-- Extracted data follows --
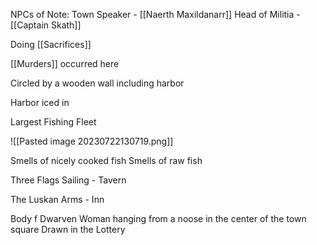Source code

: NPCs of Note:
Town Speaker - [[Naerth Maxildanarr]]
Head of Militia - [[Captain Skath]]

Doing [[Sacrifices]]

[[Murders]] occurred here

Circled by a wooden wall including harbor

Harbor iced in

Largest Fishing Fleet

![[Pasted image 20230722130719.png]]


Smells of nicely cooked fish
Smells of raw fish

Three Flags Sailing - Tavern

The Luskan Arms - Inn

Body f Dwarven Woman hanging from a noose in the center of the town square
Drawn in the Lottery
-- Extracted data concluded --
**What you should do:**
If the string "Smells" appears in a line of the entries, report the line.

**Output:**
Smells of nicely cooked fish
Smells of raw fish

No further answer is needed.